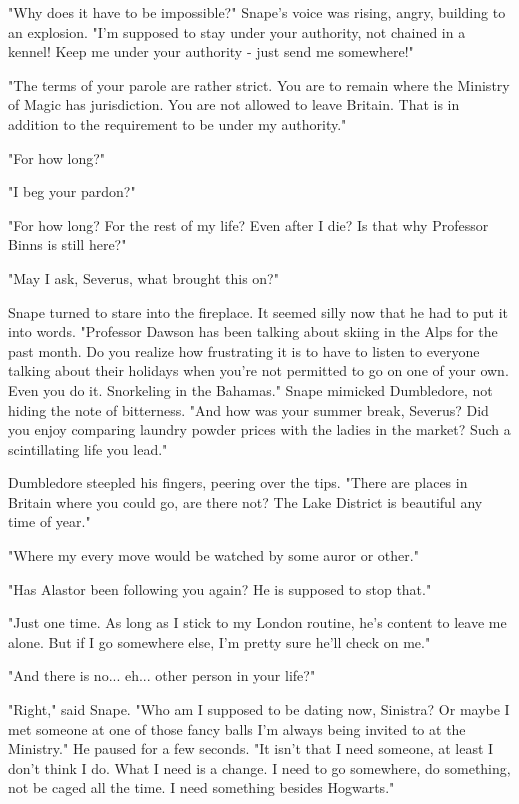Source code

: \documentclass[a4paper,11pt]{article}
\begin{document}
"Why does it have to be impossible?" Snape's voice was rising, angry, building to an explosion. "I'm supposed to stay under your authority, not chained in a kennel! Keep me under your authority - just send me somewhere!"

"The terms of your parole are rather strict. You are to remain where the Ministry of Magic has jurisdiction. You are not allowed to leave Britain. That is in addition to the requirement to be under my authority."

"For how long?"

"I beg your pardon?"

"For how long? For the rest of my life? Even after I die? Is that why Professor Binns is still here?"

"May I ask, Severus, what brought this on?"

Snape turned to stare into the fireplace. It seemed silly now that he had to put it into words. "Professor Dawson has been talking about skiing in the Alps for the past month. Do you realize how frustrating it is to have to listen to everyone talking about their holidays when you're not permitted to go on one of your own. Even you do it. Snorkeling in the Bahamas." Snape mimicked Dumbledore, not hiding the note of bitterness. "And how was your summer break, Severus? Did you enjoy comparing laundry powder prices with the ladies in the market? Such a scintillating life you lead."

Dumbledore steepled his fingers, peering over the tips. "There are places in Britain where you could go, are there not? The Lake District is beautiful any time of year."

"Where my every move would be watched by some auror or other."

"Has Alastor been following you again? He is supposed to stop that."

"Just one time. As long as I stick to my London routine, he's content to leave me alone. But if I go somewhere else, I'm pretty sure he'll check on me."

"And there is no... eh... other person in your life?"

"Right," said Snape. "Who am I supposed to be dating now, Sinistra? Or maybe I met someone at one of those fancy balls I'm always being invited to at the Ministry." He paused for a few seconds. "It isn't that I need someone, at least I don't think I do. What I need is a change. I need to go somewhere, do something, not be caged all the time. I need something besides Hogwarts."
\end{document}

- Action item
The answer must be the lines from the one containing "does it have" to the final line of the data above, copied exactly, both included, with nothing added.

- Final answer
"Why does it have to be impossible?" Snape's voice was rising, angry, building to an explosion. "I'm supposed to stay under your authority, not chained in a kennel! Keep me under your authority - just send me somewhere!"

"The terms of your parole are rather strict. You are to remain where the Ministry of Magic has jurisdiction. You are not allowed to leave Britain. That is in addition to the requirement to be under my authority."

"For how long?"

"I beg your pardon?"

"For how long? For the rest of my life? Even after I die? Is that why Professor Binns is still here?"

"May I ask, Severus, what brought this on?"

Snape turned to stare into the fireplace. It seemed silly now that he had to put it into words. "Professor Dawson has been talking about skiing in the Alps for the past month. Do you realize how frustrating it is to have to listen to everyone talking about their holidays when you're not permitted to go on one of your own. Even you do it. Snorkeling in the Bahamas." Snape mimicked Dumbledore, not hiding the note of bitterness. "And how was your summer break, Severus? Did you enjoy comparing laundry powder prices with the ladies in the market? Such a scintillating life you lead."

Dumbledore steepled his fingers, peering over the tips. "There are places in Britain where you could go, are there not? The Lake District is beautiful any time of year."

"Where my every move would be watched by some auror or other."

"Has Alastor been following you again? He is supposed to stop that."

"Just one time. As long as I stick to my London routine, he's content to leave me alone. But if I go somewhere else, I'm pretty sure he'll check on me."

"And there is no... eh... other person in your life?"

"Right," said Snape. "Who am I supposed to be dating now, Sinistra? Or maybe I met someone at one of those fancy balls I'm always being invited to at the Ministry." He paused for a few seconds. "It isn't that I need someone, at least I don't think I do. What I need is a change. I need to go somewhere, do something, not be caged all the time. I need something besides Hogwarts."
\end{document}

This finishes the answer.